▶ _BRIEF_: Restate the data that follows exactly as it stands, beginning with the first line and ending with the line that contains "### Code Quality".

[Saved data entries]
◇ ◇ ◇
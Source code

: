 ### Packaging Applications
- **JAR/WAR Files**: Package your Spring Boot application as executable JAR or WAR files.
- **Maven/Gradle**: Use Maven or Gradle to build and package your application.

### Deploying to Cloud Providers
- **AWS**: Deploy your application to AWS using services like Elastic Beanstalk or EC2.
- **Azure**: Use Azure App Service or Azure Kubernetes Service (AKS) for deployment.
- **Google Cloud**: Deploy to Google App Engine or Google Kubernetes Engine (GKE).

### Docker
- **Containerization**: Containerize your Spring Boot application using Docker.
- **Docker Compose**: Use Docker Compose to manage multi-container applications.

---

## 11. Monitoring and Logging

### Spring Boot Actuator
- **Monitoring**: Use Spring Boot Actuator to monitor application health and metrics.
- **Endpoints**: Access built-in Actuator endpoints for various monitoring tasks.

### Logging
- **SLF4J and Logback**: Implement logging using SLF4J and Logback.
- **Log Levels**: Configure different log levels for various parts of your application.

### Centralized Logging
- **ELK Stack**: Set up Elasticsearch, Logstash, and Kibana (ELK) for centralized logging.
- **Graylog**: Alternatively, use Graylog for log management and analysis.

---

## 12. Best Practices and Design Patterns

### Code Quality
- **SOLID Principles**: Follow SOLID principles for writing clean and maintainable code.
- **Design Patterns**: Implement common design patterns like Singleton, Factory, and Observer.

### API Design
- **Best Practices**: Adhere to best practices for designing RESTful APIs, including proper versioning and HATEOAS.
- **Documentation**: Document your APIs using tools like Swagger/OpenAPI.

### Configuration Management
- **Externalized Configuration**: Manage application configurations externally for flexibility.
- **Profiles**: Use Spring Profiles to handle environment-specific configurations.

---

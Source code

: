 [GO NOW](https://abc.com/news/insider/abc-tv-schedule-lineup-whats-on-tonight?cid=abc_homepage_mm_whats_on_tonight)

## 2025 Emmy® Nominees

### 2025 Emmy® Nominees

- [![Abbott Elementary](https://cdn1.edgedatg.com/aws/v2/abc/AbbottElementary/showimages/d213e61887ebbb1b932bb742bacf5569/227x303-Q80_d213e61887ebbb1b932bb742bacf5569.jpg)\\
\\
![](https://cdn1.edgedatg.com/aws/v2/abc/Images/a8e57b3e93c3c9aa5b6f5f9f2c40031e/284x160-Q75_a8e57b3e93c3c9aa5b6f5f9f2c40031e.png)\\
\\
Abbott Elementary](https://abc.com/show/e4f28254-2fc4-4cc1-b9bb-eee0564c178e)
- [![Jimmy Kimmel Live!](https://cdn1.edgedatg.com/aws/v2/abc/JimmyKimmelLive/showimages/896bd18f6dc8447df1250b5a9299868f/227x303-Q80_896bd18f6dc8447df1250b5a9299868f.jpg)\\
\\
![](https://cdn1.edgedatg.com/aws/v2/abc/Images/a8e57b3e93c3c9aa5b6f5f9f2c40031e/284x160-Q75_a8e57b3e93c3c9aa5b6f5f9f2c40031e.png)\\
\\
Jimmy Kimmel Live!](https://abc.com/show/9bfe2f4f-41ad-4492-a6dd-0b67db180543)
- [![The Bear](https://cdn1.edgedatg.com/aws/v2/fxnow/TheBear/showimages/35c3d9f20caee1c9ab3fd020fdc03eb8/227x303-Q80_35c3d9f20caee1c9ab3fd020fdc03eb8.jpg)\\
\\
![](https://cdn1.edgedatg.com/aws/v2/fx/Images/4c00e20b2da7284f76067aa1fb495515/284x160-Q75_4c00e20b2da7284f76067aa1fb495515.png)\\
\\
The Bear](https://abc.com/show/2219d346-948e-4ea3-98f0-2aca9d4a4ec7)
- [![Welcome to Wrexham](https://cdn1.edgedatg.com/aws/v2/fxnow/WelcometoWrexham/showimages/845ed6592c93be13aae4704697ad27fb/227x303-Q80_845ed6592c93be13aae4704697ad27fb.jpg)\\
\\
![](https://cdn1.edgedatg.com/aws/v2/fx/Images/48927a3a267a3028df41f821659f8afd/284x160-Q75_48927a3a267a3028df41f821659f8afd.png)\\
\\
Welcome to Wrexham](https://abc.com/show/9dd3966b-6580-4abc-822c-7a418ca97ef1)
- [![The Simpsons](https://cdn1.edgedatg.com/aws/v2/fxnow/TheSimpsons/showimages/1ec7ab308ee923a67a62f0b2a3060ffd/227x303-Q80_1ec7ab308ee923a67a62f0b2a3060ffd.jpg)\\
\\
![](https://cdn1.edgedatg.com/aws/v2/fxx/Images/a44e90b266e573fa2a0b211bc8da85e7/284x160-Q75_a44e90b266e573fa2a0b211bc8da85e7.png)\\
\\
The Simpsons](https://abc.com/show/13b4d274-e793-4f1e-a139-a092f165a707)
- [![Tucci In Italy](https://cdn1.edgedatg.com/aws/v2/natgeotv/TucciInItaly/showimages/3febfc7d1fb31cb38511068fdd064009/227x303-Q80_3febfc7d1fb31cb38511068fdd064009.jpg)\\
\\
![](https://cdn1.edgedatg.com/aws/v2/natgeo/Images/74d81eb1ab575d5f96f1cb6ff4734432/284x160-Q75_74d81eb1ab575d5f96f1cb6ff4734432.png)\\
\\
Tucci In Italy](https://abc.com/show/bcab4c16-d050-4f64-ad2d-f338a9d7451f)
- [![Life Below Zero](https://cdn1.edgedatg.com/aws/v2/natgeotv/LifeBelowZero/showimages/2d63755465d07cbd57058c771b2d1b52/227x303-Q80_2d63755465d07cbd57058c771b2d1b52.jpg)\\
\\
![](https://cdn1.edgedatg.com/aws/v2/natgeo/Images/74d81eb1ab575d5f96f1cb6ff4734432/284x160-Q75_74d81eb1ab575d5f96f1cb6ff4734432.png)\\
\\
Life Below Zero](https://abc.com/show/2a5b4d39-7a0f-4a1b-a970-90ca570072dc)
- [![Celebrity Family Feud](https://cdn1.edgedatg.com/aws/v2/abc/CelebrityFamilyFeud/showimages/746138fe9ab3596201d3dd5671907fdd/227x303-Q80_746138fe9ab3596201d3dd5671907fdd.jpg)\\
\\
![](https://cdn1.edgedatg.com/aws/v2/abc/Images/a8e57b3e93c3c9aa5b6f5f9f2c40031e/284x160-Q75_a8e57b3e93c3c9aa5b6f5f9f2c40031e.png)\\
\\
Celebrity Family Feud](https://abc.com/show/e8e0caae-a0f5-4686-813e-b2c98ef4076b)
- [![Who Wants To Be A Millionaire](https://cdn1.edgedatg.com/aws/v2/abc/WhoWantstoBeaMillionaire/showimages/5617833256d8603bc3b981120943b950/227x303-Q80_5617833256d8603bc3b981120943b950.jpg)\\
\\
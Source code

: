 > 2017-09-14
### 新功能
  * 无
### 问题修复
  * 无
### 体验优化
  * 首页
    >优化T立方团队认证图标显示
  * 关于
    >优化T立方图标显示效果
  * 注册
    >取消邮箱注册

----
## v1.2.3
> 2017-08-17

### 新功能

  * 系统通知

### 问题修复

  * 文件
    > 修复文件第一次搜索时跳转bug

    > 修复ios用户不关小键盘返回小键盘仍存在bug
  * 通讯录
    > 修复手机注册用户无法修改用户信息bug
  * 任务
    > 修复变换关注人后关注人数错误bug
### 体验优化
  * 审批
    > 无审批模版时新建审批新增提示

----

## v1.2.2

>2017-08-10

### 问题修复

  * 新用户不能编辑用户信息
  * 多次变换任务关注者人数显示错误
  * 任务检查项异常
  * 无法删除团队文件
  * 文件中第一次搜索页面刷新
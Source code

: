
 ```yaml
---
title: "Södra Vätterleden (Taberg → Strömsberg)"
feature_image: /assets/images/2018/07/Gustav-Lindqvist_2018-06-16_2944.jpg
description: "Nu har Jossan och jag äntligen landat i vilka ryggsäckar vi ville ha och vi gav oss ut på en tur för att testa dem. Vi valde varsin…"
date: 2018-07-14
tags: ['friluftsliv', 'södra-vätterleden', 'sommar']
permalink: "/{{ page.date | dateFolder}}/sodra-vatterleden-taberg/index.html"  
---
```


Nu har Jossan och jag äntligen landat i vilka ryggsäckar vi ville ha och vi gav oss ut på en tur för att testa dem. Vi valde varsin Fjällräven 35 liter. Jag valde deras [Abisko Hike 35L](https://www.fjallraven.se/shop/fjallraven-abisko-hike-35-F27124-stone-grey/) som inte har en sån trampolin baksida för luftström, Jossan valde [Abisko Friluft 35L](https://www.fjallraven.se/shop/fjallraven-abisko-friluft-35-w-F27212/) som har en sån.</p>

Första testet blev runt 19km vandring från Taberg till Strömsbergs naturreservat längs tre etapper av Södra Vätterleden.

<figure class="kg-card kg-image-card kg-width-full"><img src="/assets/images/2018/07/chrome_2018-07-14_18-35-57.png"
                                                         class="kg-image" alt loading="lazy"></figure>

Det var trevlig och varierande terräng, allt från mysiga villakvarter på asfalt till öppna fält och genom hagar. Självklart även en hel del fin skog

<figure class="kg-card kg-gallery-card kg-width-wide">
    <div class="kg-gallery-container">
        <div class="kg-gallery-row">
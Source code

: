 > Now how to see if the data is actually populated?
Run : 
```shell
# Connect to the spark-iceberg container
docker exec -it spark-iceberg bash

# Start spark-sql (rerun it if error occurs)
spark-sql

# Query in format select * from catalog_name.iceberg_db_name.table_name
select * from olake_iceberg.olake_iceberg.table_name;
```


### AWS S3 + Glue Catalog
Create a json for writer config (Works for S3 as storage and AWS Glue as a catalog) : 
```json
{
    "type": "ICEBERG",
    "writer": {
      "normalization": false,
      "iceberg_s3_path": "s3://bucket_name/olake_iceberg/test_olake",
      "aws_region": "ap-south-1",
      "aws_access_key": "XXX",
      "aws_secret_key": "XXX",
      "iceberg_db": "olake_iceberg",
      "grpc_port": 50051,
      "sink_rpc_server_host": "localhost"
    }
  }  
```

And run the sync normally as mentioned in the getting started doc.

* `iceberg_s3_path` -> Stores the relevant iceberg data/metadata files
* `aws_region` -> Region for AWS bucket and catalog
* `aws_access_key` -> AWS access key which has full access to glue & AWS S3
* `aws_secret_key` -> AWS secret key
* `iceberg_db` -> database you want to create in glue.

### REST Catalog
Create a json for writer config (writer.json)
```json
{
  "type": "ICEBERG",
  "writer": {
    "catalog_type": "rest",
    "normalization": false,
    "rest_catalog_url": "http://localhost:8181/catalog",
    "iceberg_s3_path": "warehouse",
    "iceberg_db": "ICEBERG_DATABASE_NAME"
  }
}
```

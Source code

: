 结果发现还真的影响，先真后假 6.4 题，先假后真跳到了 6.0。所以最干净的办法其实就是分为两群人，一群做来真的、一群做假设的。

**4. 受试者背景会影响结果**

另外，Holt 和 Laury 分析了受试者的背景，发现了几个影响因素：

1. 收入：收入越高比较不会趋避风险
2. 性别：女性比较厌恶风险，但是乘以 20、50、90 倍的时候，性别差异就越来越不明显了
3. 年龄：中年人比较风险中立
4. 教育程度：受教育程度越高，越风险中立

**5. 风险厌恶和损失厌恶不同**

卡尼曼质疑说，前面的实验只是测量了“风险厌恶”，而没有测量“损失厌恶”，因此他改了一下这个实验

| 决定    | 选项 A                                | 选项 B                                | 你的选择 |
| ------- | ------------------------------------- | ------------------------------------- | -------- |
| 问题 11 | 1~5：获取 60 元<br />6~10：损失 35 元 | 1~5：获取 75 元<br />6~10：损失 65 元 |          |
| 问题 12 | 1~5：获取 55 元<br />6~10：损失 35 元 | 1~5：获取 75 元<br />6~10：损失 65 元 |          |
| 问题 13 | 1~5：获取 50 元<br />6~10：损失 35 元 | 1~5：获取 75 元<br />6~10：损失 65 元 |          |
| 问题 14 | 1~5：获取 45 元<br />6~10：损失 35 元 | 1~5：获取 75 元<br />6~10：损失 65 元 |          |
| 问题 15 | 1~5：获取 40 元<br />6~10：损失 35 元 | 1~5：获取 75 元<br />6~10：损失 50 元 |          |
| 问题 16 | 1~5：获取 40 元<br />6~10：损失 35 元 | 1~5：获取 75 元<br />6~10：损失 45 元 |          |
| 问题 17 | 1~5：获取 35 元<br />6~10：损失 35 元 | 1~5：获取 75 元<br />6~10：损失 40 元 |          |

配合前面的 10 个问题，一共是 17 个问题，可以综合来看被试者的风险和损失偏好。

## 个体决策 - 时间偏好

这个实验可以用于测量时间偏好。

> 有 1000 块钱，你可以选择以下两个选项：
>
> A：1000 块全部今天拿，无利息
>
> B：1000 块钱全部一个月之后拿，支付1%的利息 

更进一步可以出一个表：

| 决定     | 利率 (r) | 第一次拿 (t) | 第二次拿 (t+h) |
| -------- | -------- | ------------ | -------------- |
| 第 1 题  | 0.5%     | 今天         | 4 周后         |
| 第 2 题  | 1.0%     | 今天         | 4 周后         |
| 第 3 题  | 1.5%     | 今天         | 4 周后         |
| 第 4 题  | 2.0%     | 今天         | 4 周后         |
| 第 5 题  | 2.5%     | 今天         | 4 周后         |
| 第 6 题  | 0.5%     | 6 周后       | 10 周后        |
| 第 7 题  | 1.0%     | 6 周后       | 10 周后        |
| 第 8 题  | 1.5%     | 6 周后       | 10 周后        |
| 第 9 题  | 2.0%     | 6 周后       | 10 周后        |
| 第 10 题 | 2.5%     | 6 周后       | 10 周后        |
◇ ◇ ◇
▶ _WRITTEN ANSWER_:
Source code

: ### Packaging Applications
- **JAR/WAR Files**: Package your Spring Boot application as executable JAR or WAR files.
- **Maven/Gradle**: Use Maven or Gradle to build and package your application.

### Deploying to Cloud Providers
- **AWS**: Deploy your application to AWS using services like Elastic Beanstalk or EC2.
- **Azure**: Use Azure App Service or Azure Kubernetes Service (AKS) for deployment.
- **Google Cloud**: Deploy to Google App Engine or Google Kubernetes Engine (GKE).

### Docker
- **Containerization**: Containerize your Spring Boot application using Docker.
- **Docker Compose**: Use Docker Compose to manage multi-container applications.

---

## 11. Monitoring and Logging

### Spring Boot Actuator
- **Monitoring**: Use Spring Boot Actuator to monitor application health and metrics.
- **Endpoints**: Access built-in Actuator endpoints for various monitoring tasks.

### Logging
- **SLF4J and Logback**: Implement logging using SLF4J and Logback.
- **Log Levels**: Configure different log levels for various parts of your application.

### Centralized Logging
- **ELK Stack**: Set up Elasticsearch, Logstash, and Kibana (ELK) for centralized logging.
- **Graylog**: Alternatively, use Graylog for log management and analysis.

---

## 12. Best Practices and Design Patterns

### Code Quality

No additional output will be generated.